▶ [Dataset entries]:
==*==

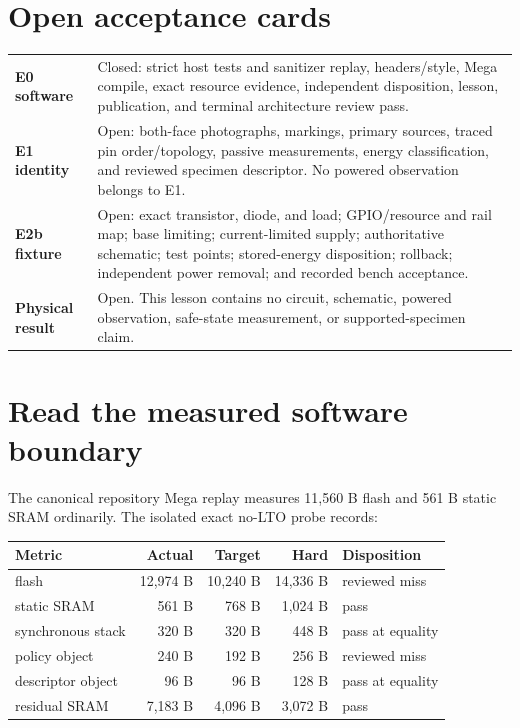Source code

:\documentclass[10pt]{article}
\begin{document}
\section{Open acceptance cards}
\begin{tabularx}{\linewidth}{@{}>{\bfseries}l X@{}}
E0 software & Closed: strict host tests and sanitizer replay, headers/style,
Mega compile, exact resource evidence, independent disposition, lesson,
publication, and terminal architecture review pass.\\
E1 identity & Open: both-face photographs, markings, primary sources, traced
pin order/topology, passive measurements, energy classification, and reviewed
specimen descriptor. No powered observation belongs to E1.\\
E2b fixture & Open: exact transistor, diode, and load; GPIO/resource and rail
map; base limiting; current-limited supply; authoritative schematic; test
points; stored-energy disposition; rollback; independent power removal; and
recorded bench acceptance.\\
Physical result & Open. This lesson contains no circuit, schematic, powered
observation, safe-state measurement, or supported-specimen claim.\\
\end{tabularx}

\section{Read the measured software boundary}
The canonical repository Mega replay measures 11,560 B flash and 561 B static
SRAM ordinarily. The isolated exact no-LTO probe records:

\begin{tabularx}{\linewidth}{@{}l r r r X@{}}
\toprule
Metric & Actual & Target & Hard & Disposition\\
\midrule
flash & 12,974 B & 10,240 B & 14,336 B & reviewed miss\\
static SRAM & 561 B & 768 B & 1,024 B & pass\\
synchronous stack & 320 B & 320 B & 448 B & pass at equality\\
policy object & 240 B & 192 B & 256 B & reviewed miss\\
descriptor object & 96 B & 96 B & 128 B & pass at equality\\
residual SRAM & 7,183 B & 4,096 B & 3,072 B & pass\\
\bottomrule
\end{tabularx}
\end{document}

==*==

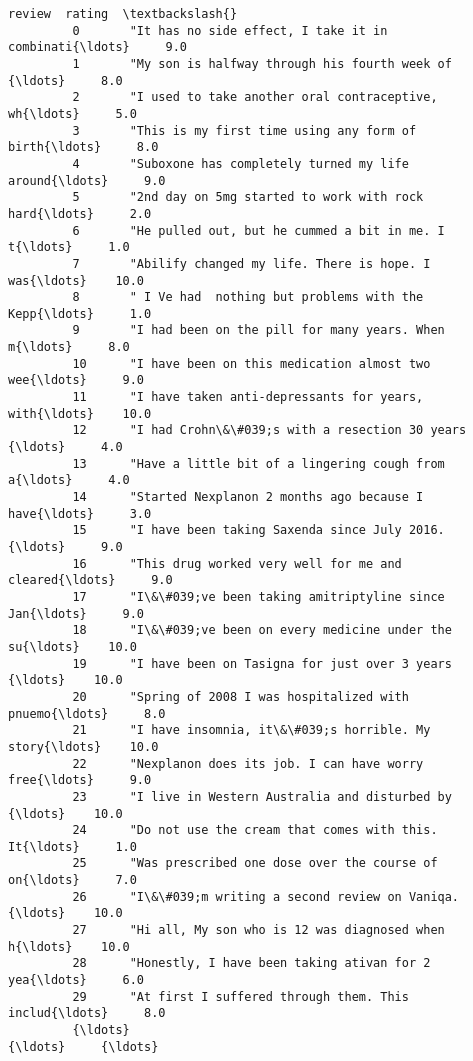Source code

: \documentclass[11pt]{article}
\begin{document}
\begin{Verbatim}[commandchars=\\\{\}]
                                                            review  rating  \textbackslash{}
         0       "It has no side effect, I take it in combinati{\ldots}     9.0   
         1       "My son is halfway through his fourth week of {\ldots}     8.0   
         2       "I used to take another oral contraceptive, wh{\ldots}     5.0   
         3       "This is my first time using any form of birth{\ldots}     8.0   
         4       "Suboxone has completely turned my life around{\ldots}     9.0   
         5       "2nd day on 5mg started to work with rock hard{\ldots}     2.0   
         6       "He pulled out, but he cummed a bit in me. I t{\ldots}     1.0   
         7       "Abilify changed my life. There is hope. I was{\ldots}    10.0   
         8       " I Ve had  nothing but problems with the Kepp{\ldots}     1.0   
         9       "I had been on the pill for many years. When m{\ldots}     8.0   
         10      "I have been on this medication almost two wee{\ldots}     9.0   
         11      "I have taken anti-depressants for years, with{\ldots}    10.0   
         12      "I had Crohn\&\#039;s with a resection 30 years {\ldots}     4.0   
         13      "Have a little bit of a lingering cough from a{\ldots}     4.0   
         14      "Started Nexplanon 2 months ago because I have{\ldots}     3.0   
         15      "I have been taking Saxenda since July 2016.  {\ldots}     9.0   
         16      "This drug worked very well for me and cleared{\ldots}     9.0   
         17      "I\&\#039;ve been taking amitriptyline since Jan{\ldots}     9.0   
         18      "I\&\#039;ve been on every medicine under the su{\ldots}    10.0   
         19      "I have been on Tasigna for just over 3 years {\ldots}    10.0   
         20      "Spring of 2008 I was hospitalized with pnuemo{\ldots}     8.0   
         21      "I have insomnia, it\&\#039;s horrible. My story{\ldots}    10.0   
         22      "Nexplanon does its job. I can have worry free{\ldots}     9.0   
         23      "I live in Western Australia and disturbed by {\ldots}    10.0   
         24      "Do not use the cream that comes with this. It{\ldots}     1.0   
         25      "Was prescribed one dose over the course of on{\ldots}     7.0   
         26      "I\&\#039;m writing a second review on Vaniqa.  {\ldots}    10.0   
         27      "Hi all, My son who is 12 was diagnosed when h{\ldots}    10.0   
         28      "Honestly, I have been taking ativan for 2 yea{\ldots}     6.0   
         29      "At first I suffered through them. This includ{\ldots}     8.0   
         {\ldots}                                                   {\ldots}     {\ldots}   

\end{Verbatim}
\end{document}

==*==

▶ [DESCRIPTION OF THE TASK]:
Starting with the line that holds "had been on" and ending with the line that holds "a little bit", retype every line in the data above exactly, and nothing else.

▶ [EXPECTED ANSWER]:
         9       "I had been on the pill for many years. When m{\ldots}     8.0   
         10      "I have been on this medication almost two wee{\ldots}     9.0   
         11      "I have taken anti-depressants for years, with{\ldots}    10.0   
         12      "I had Crohn\&\#039;s with a resection 30 years {\ldots}     4.0   
         13      "Have a little bit of a lingering cough from a{\ldots}     4.0   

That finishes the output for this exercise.